Burlington Athletic Stadium
- Interactive map of Burlington Athletic Stadium
- Former names: Fairchild Stadium League Park (Danville, VA)
- Address: 1450 Graham Street
- Location: Burlington, NC
- Owner: City of Burlington, NC
- Operator: Knuckleball Entertainment
- Capacity: 3,500

Tenants
- Burlington Indians (Carolina League) (1960–1964) Burlington Indians/Royals (Appalachian League) (1986–2020) Burlington Sock Puppets (Appalachian League) (2021–present) Burlington Sock Pups (ONSL) (2024-present)

= Burlington Athletic Stadium =

Baseball park in Burlington, NC, USA

Burlington Athletic Stadium is a baseball stadium in Burlington, North Carolina. It seats 3,500 and serves as the home field for the Burlington Sock Puppets of the Appalachian League. The Sock Puppets were previously known as the Burlington Royals (2007–2020) and Burlington Indians (1986–2006) when the Appalachian League was a rookie league affiliated with Minor League Baseball prior to Major League Baseball's 2020 reorganization of the minor leagues.

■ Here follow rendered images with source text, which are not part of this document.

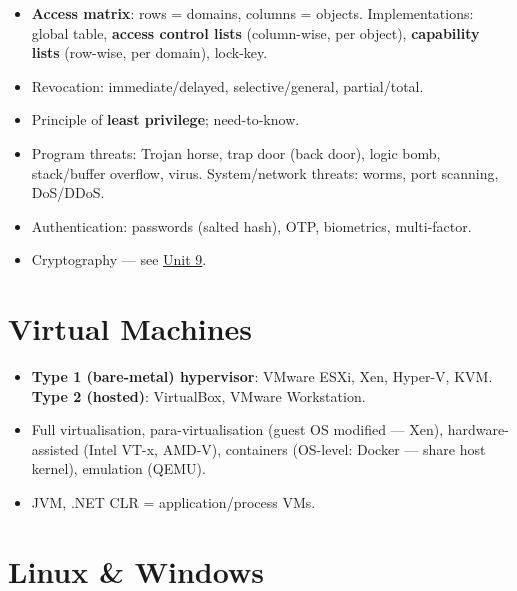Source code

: \begin{itemize}
\tightlist
\item
  \textbf{Access matrix}: rows = domains, columns = objects. Implementations: global table, \textbf{access control lists} (column-wise, per object), \textbf{capability lists} (row-wise, per domain), lock-key.
\item
  Revocation: immediate/delayed, selective/general, partial/total.
\item
  Principle of \textbf{least privilege}; need-to-know.
\item
  Program threats: Trojan horse, trap door (back door), logic bomb, stack/buffer overflow, virus. System/network threats: worms, port scanning, DoS/DDoS.
\item
  Authentication: passwords (salted hash), OTP, biometrics, multi-factor.
\item
  Cryptography --- see \protect\hyperlink{p2-09}{Unit 9}.
\end{itemize}

\needspace{95pt}

\hypertarget{p2-05--11-virtual-machines}{%
\section{Virtual Machines}\label{p2-05--11-virtual-machines}}

\begin{itemize}
\tightlist
\item
  \textbf{Type 1 (bare-metal) hypervisor}: VMware ESXi, Xen, Hyper-V, KVM. \textbf{Type 2 (hosted)}: VirtualBox, VMware Workstation.
\item
  Full virtualisation, para-virtualisation (guest OS modified --- Xen), hardware-assisted (Intel VT-x, AMD-V), containers (OS-level: Docker --- share host kernel), emulation (QEMU).
\item
  JVM, .NET CLR = application/process VMs.
\end{itemize}

\needspace{130pt}

\hypertarget{p2-05--12-linux--windows}{%
\section{Linux \& Windows}\label{p2-05--12-linux--windows}}

\begingroup\small

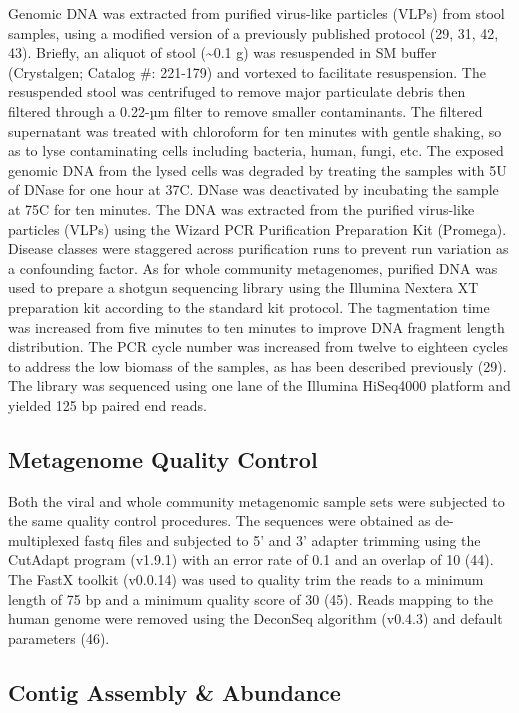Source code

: \documentclass[12pt,]{article}
\begin{document}
Genomic DNA was extracted from purified virus-like particles (VLPs) from
stool samples, using a modified version of a previously published
protocol (29, 31, 42, 43). Briefly, an aliquot of stool
(\textasciitilde{}0.1 g) was resuspended in SM buffer (Crystalgen;
Catalog \#: 221-179) and vortexed to facilitate resuspension. The
resuspended stool was centrifuged to remove major particulate debris
then filtered through a 0.22-µm filter to remove smaller contaminants.
The filtered supernatant was treated with chloroform for ten minutes
with gentle shaking, so as to lyse contaminating cells including
bacteria, human, fungi, etc. The exposed genomic DNA from the lysed
cells was degraded by treating the samples with 5U of DNase for one hour
at 37C. DNase was deactivated by incubating the sample at 75C for ten
minutes. The DNA was extracted from the purified virus-like particles
(VLPs) using the Wizard PCR Purification Preparation Kit (Promega).
Disease classes were staggered across purification runs to prevent run
variation as a confounding factor. As for whole community metagenomes,
purified DNA was used to prepare a shotgun sequencing library using the
Illumina Nextera XT preparation kit according to the standard kit
protocol. The tagmentation time was increased from five minutes to ten
minutes to improve DNA fragment length distribution. The PCR cycle
number was increased from twelve to eighteen cycles to address the low
biomass of the samples, as has been described previously (29). The
library was sequenced using one lane of the Illumina HiSeq4000 platform
and yielded 125 bp paired end reads.

\subsection{Metagenome Quality
Control}\label{metagenome-quality-control}

Both the viral and whole community metagenomic sample sets were
subjected to the same quality control procedures. The sequences were
obtained as de-multiplexed fastq files and subjected to 5' and 3'
adapter trimming using the CutAdapt program (v1.9.1) with an error rate
of 0.1 and an overlap of 10 (44). The FastX toolkit (v0.0.14) was used
to quality trim the reads to a minimum length of 75 bp and a minimum
quality score of 30 (45). Reads mapping to the human genome were removed
using the DeconSeq algorithm (v0.4.3) and default parameters (46).

\subsection{Contig Assembly \&
Abundance}\label{contig-assembly-abundance}
\end{document}
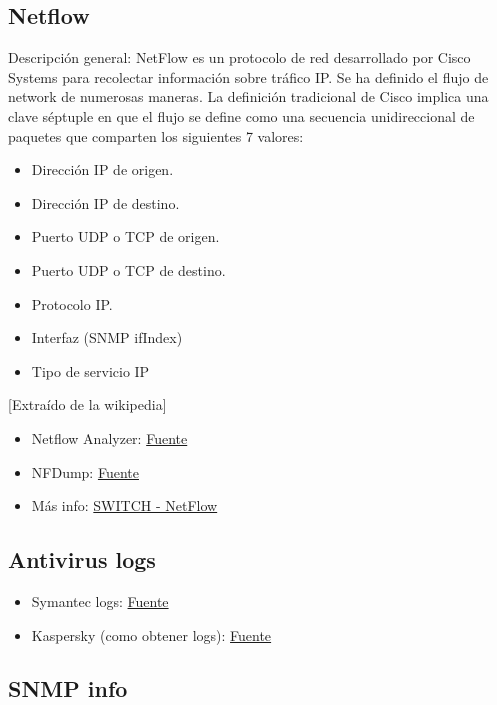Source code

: \documentclass[a4paper,12pt]{article}
\begin{document}
\subsection{Netflow}

Descripción general: NetFlow es un protocolo de red desarrollado por Cisco Systems para recolectar información sobre tráfico IP. Se ha definido el flujo de network de numerosas maneras. La definición tradicional de Cisco implica una clave séptuple en que el flujo se define como una secuencia unidireccional de paquetes que comparten los siguientes 7 valores:

\begin{itemize}
\item Dirección IP de origen.
\item Dirección IP de destino.
\item Puerto UDP o TCP de origen.
\item Puerto UDP o TCP de destino.
\item Protocolo IP.
\item Interfaz (SNMP ifIndex)
\item Tipo de servicio IP
\end{itemize}
    [Extraído de la wikipedia]
    
\begin{itemize}
\item Netflow Analyzer: \href{https://www.manageengine.com/es/netflow/}{Fuente}
\item NFDump: \href{http://nfdump.sourceforge.net/}{Fuente}
\item Más info: \href{http://www.switch.ch/network/projects/completed/TF-NGN/floma/software.html}{SWITCH - NetFlow}
\end{itemize}

\subsection{Antivirus logs}

\begin{itemize}
\item Symantec logs: \href{https://support.symantec.com/en_US/article.TECH100099.html}{Fuente}
\item Kaspersky (como obtener logs): \href{http://support.kaspersky.com/8869}{Fuente}
\end{itemize}

\subsection{SNMP info}
\end{document}
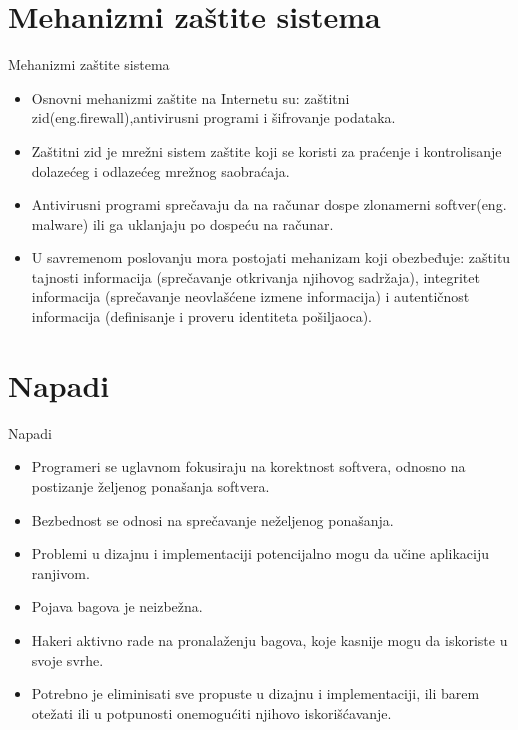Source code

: \documentclass{beamer}
\begin{document}
\section{Mehanizmi zaštite sistema}

\begin{frame}{Mehanizmi zaštite sistema}
  \begin{itemize}
  \item {
   Osnovni mehanizmi zaštite na Internetu su: zaštitni zid(eng.firewall),antivirusni programi i šifrovanje podataka.
   \pause
  }
  \item {
    Zaštitni zid je mrežni sistem zaštite koji se koristi za praćenje i kontrolisanje dolazećeg i odlazećeg mrežnog saobraćaja.
    \pause
  }
  \item {
    Antivirusni programi sprečavaju da na računar dospe zlonamerni softver(eng. malware) ili ga uklanjaju po dospeću na računar.
    \pause
  }
  \item {
    U savremenom poslovanju mora postojati mehanizam koji obezbeđuje: zaštitu tajnosti informacija (sprečavanje otkrivanja njihovog sadržaja), integritet informacija (sprečavanje neovlašćene izmene informacija) i autentičnost informacija (definisanje i proveru identiteta pošiljaoca).
  }
  \end{itemize}
\end{frame}

\section{Napadi}

\begin{frame}{Napadi}
    \begin{itemize}
        \item Programeri se uglavnom fokusiraju na korektnost softvera, odnosno na postizanje željenog ponašanja softvera. \pause
        \item Bezbednost se odnosi na sprečavanje neželjenog ponašanja. \pause
        \item Problemi u dizajnu i implementaciji potencijalno mogu da učine aplikaciju ranjivom. \pause
        \item Pojava bagova je neizbežna. \pause
        \item Hakeri aktivno rade na pronalaženju bagova, koje kasnije mogu da iskoriste u svoje svrhe. \pause
        \item Potrebno je eliminisati sve propuste u dizajnu i implementaciji, ili barem otežati ili u potpunosti onemogućiti njihovo iskorišćavanje.
    \end{itemize}
\end{frame}
\end{document}
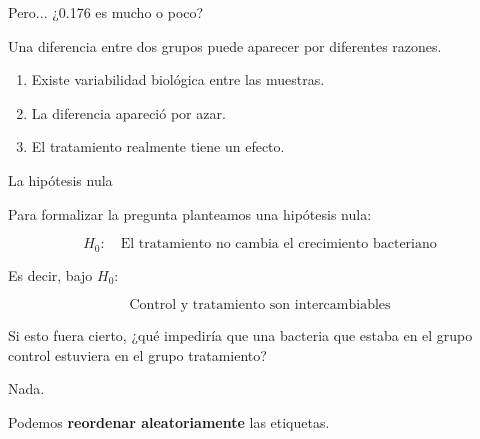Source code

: \documentclass[11pt, aspectratio=169]{beamer}
\begin{document}
\begin{frame}{Pero... ¿0.176 es mucho o poco?}

Una diferencia entre dos grupos puede aparecer por diferentes razones.

\vspace{0.3cm}

\begin{enumerate}[<+->]
    \item Existe variabilidad biológica entre las muestras.
    \item La diferencia apareció por azar.
    \item El tratamiento realmente tiene un efecto.
\end{enumerate}

\vspace{0.5cm}


\end{frame}

\begin{frame}{La hipótesis nula}

Para formalizar la pregunta planteamos una hipótesis nula:


\pause

\[
H_0:
\quad
\text{El tratamiento no cambia el crecimiento bacteriano}
\]

Es decir, bajo $H_0$:

\[
\boxed{\text{Control y tratamiento son intercambiables}}
\]

\vspace{0.5cm}

Si esto fuera cierto, ¿qué impediría que una bacteria que estaba
en el grupo control estuviera en el grupo tratamiento?

\vspace{0.3cm}

\pause

Nada.

\begin{center}
\Large
Podemos \textbf{reordenar aleatoriamente} las etiquetas.
\end{center}

\end{frame}
\end{document}
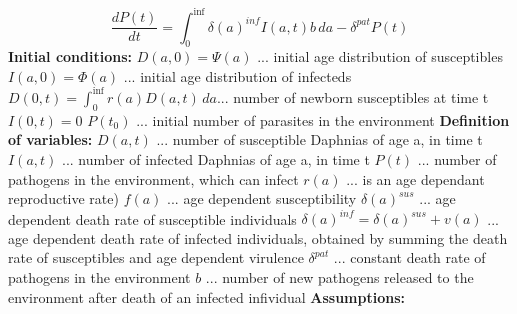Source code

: \documentclass[10pt]{article}         %
\begin{document}
\begin{equation}
\label{P_eq}
	\frac{dP(t)}{dt}= \int_{0}^{\inf} \delta(a)^{inf} I(a,t)b \, da - \delta^{pat}P(t)
\end{equation} \newline
\newline
\textbf{Initial conditions:}  \newline
$D(a,0)=\Psi(a)$ ... initial age distribution of susceptibles \newline
$I(a,0)=\Phi(a)$ ... initial age distribution of infecteds \newline
$D(0,t)= \int_0^{\inf}r(a)D(a,t)\, da$... number of newborn susceptibles at time t\newline
$I(0,t)=0$\newline
$P(t_0)$ ... initial number of parasites in the environment \newline\newline
\textbf{Definition of variables:}  \newline
$D(a,t)$ 	...		number of susceptible Daphnias of age a, in time t	\newline
$I(a,t)$ 	...		number of infected Daphnias of age a, in time t \newline
$P(t)$	...		number of pathogens in the environment, which can infect \newline
$r(a)$ ... is an age dependant reproductive rate)\newline
$f(a)$ ... age dependent susceptibility \newline
$\delta(a)^{sus}$ ... age dependent death rate of susceptible individuals \newline\newline
$\delta(a)^{inf} = \delta(a)^{sus} + v(a)$ ... age dependent death rate of infected individuals, obtained by summing the death rate of susceptibles and age dependent virulence \newline
$\delta^{pat}$ ... constant death rate of pathogens in the environment \newline
$b$ ... number of new pathogens released to the environment after death of an infected infividual\newline
\newline
\textbf{Assumptions:}
\end{document}
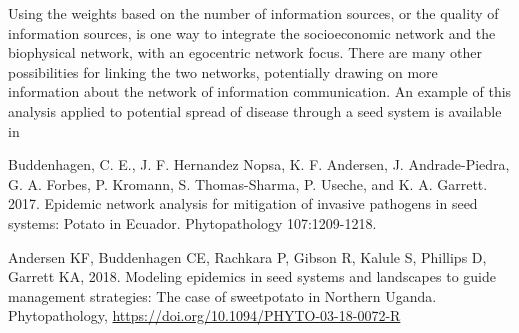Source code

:\documentclass[]{article}
\begin{document}
Using the weights based on the number of information sources, or the
quality of information sources, is one way to integrate the
socioeconomic network and the biophysical network, with an egocentric
network focus. There are many other possibilities for linking the two
networks, potentially drawing on more information about the network of
information communication. An example of this analysis applied to
potential spread of disease through a seed system is available in

Buddenhagen, C. E., J. F. Hernandez Nopsa, K. F. Andersen, J.
Andrade-Piedra, G. A. Forbes, P. Kromann, S. Thomas-Sharma, P. Useche,
and K. A. Garrett. 2017. Epidemic network analysis for mitigation of
invasive pathogens in seed systems: Potato in Ecuador. Phytopathology
107:1209-1218.

Andersen KF, Buddenhagen CE, Rachkara P, Gibson R, Kalule S, Phillips D,
Garrett KA, 2018. Modeling epidemics in seed systems and landscapes to
guide management strategies: The case of sweetpotato in Northern Uganda.
Phytopathology, \url{https://doi.org/10.1094/PHYTO-03-18-0072-R}
\end{document}
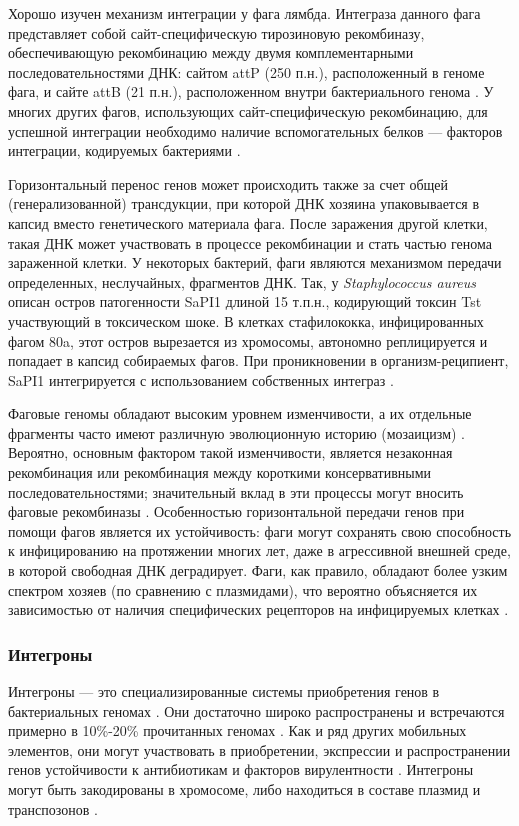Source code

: Хорошо изучен механизм интеграции у фага лямбда. Интеграза данного фага представляет собой сайт-специфическую тирозиновую рекомбиназу, обеспечивающую рекомбинацию между двумя комплементарными последовательностями ДНК: сайтом attP (250 п.н.), расположенный в геноме фага, и сайте attB (21 п.н.), расположенном внутри бактериального генома \cite{mohaisen2020site}. У многих других фагов, использующих сайт-специфическую рекомбинацию, для успешной интеграции необходимо наличие вспомогательных белков --- факторов интеграции, кодируемых бактериями \cite{mohaisen2020site}. 


Горизонтальный перенос генов может происходить также за счет общей (генерализованной) трансдукции, при которой ДНК хозяина упаковывается в капсид вместо генетического материала фага. После заражения другой клетки, такая ДНК может участвовать в процессе рекомбинации и стать частью генома зараженной клетки. У некоторых бактерий, фаги являются механизмом передачи определенных, неслучайных, фрагментов ДНК. Так, у \textit{Staphylococcus aureus} описан остров патогенности SaPI1 длиной 15 т.п.н., кодирующий токсин Tst участвующий в токсическом шоке. В клетках стафилококка, инфицированных фагом 80a, этот остров вырезается из хромосомы, автономно реплицируется и попадает в капсид собираемых фагов. При проникновении в организм-реципиент, SaPI1 интегрируется с использованием собственных интеграз \cite{ruzin2001molecular}. 

Фаговые геномы обладают высоким уровнем изменчивости, а их отдельные фрагменты часто имеют различную эволюционную историю (мозаицизм) \cite{hatfull2011bacteriophages}. Вероятно, основным фактором такой изменчивости, является незаконная рекомбинация или рекомбинация между короткими консервативными последовательностями; значительный вклад в эти процессы могут вносить фаговые рекомбиназы \cite{hendrix2000origins, hatfull2011bacteriophages}. Особенностью горизонтальной передачи генов при помощи фагов является их устойчивость: фаги могут сохранять свою способность к инфицированию на протяжении многих лет, даже в агрессивной внешней среде, в которой свободная ДНК деградирует. Фаги, как правило, обладают более узким спектром хозяев (по сравнению с плазмидами), что вероятно объясняется их зависимостью от наличия специфических рецепторов на инфицируемых клетках \cite{myers2006role}.

\subsubsection{Интегроны}
Интегроны --- это специализированные системы приобретения генов в бактериальных геномах \cite{gillings2014integrons}. Они достаточно широко распространены и встречаются примерно в 10\%-20\% прочитанных геномах \cite{boucher2007integrons, cambray2010integrons}. Как и ряд других мобильных элементов, они могут участвовать в приобретении, экспрессии и распространении генов устойчивости к антибиотикам \cite{gillings2014integrons} и факторов вирулентности \cite{kovach1996putative}. Интегроны могут быть закодированы в хромосоме, либо находиться в составе плазмид и транспозонов \cite{boucher2007integrons}.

Originally built in Danville, Virginia and known as League Park, the stadium was purchased in 1958 for $5,000 after the Danville Leafs folded. After being dismantled in Danville, it was hauled to its present location and rebuilt. It reopened for play in 1960. At that point, the team left their previous home at Graham Athletic Park, which is now used by Graham Middle School.

The ballpark was known historically as Fairchild Stadium, after the adjacent Fairchild Park and nearby World War II Fairchild Aircraft manufacturing plant. It played host to many games in the original Carolina League, and appears in Ron Shelton's 1988 film, "Bull Durham."

Burlington Athletic Stadium is also known to have played host to many Major League Baseball stars beginning their careers. Notable former Burlington Indians include CC Sabathia, Bartolo Colón, and Manny Ramírez. 2018 Baseball Hall of Fame inductee Jim Thome also began his career in Burlington. Historic greats who once made Fairchild Stadium their home field include another Red Sox legend, Luis Tiant, and longtime New York Yankees pitcher and coach Mel Stottlemyre. Former Burlington Royals who played at Burlington Athletic Stadium include Nicky Lopez, Salvador Pérez, and Wil Myers.

The park was also the site of the longest continuous single-game broadcast in baseball history. The 27-inning marathon between the Burlington Indians and Bluefield Orioles lasted eight hours and fifteen minutes, and occurred over two days on June 24–25, 1988. Indians' announcer Richard Musterer called the entire game for WBBB-AM.